Este entendimento sobre uma medida criada pelo Orçamento do Estado para 2024 (OE2024) consta de uma orientação agora divulgada pela Autoridade Tributária e Aduaneira (AT) que vem esclarecer o que é considerado no âmbito desta isenção do IVA e, consequentemente, pode ou não ser usado como despesa de educação dedutível ao IRS.

Na origem deste esclarecimento está uma medida que veio fazer com que a isenção do IVA deixasse de estar limitada às explicações dadas por professores, a título pessoal, alargando-a também às ministradas em centros de estudos.

A questão do IVA aplicável a estes serviços tem implicação ao nível do IRS, uma vez que, desde meados da década passada, apenas são consideradas despesas de educação as que estão isentas de IVA ou sujeitas à taxa reduzida (que no continente é de 6%), sendo aplicada a taxa normal (23%) aos gastos com os centros de estudos.

O ofício circulado da AT, agora divulgado, vem esclarecer o que cabe no âmbito daquele isenção, numa altura em que os contribuintes se preparam para fazer a declaração anual de rendimentos de 2024 e vão, pela primeira vez, deduzir alguns daqueles gastos como sendo de educação.

Segundo a AT, a isenção do IVA em causa restringe-se às prestações de serviços “que se qualifiquem objetivamente como lições ministradas sobre matérias do ensino escolar ou superior”, devendo, por isso, estas lições “encontrar-se estabelecidas de acordo com os planos curriculares e os conteúdos programáticos do sistema educativo nacional”.

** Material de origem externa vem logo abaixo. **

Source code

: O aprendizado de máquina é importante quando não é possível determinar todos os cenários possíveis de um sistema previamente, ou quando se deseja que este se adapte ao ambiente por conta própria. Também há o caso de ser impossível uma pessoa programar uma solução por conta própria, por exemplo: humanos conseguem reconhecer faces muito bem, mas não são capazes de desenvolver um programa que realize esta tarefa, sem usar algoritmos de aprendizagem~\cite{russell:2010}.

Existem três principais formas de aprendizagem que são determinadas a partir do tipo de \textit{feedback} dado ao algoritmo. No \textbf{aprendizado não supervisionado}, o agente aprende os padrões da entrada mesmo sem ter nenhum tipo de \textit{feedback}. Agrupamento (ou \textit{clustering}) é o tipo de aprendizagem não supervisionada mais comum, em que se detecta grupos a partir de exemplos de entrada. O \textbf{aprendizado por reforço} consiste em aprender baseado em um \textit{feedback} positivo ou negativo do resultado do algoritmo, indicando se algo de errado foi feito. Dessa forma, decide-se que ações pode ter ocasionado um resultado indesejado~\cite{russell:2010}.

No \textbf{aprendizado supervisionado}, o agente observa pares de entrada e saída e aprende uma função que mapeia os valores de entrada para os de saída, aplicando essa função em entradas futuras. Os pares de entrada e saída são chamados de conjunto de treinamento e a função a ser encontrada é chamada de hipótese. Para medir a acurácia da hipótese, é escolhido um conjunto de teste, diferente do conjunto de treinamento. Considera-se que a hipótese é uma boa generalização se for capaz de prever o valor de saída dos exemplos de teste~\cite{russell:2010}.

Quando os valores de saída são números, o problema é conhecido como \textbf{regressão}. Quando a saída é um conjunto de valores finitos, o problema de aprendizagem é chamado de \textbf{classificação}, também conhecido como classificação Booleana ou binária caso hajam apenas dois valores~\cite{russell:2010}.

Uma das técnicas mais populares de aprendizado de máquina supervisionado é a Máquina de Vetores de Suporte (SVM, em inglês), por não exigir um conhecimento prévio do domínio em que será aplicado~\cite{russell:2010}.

“A isenção abrange, assim, a totalidade do valor tributável das prestações de serviços que consistam em lições ministradas sobre matérias do ensino escolar ou superior, nomeadamente as mensalidades ou aulas isoladas e, ainda, as taxas de inscrição e similares, ou montantes relativos a seguros, desde que, concorram exclusivamente para a prestação de serviços de lições ministradas sobre matérias do ensino escolar ou superior”, especifica a mesma informação, acrescentando que estão abrangidas as lições ministradas por explicadores, professores e centros de explicações

Contudo, refere a AT, a medida deixa de fora “as prestações de serviços que tenham como objetivo o ensino de quaisquer matérias que não se incluam no conceito de lições ministradas sobre matérias do ensino escolar ou superior estabelecidas de acordo com os planos curriculares e os conteúdos programáticos do sistema educativo nacional”.

Estão neste caso os serviços que consistem no mero acompanhamento ao estudo/vigilância do aluno (não incluindo uma componente de ensino/explicação sobre as matérias escolares), ou os serviços que consistam na guarda de crianças e ocupação de tempos livres, bem como os relativos à prática de atividades lúdicas ou desportivas, o ensino de línguas, música ou outras matérias, que não seja efetuado seguindo os planos curriculares e os conteúdos programáticos do sistema educativo nacional.

O fornecimento de materiais também não beneficia de isenção, bem como as prestações de serviços que consistam na ministração de aulas ou ações de formação por formadores.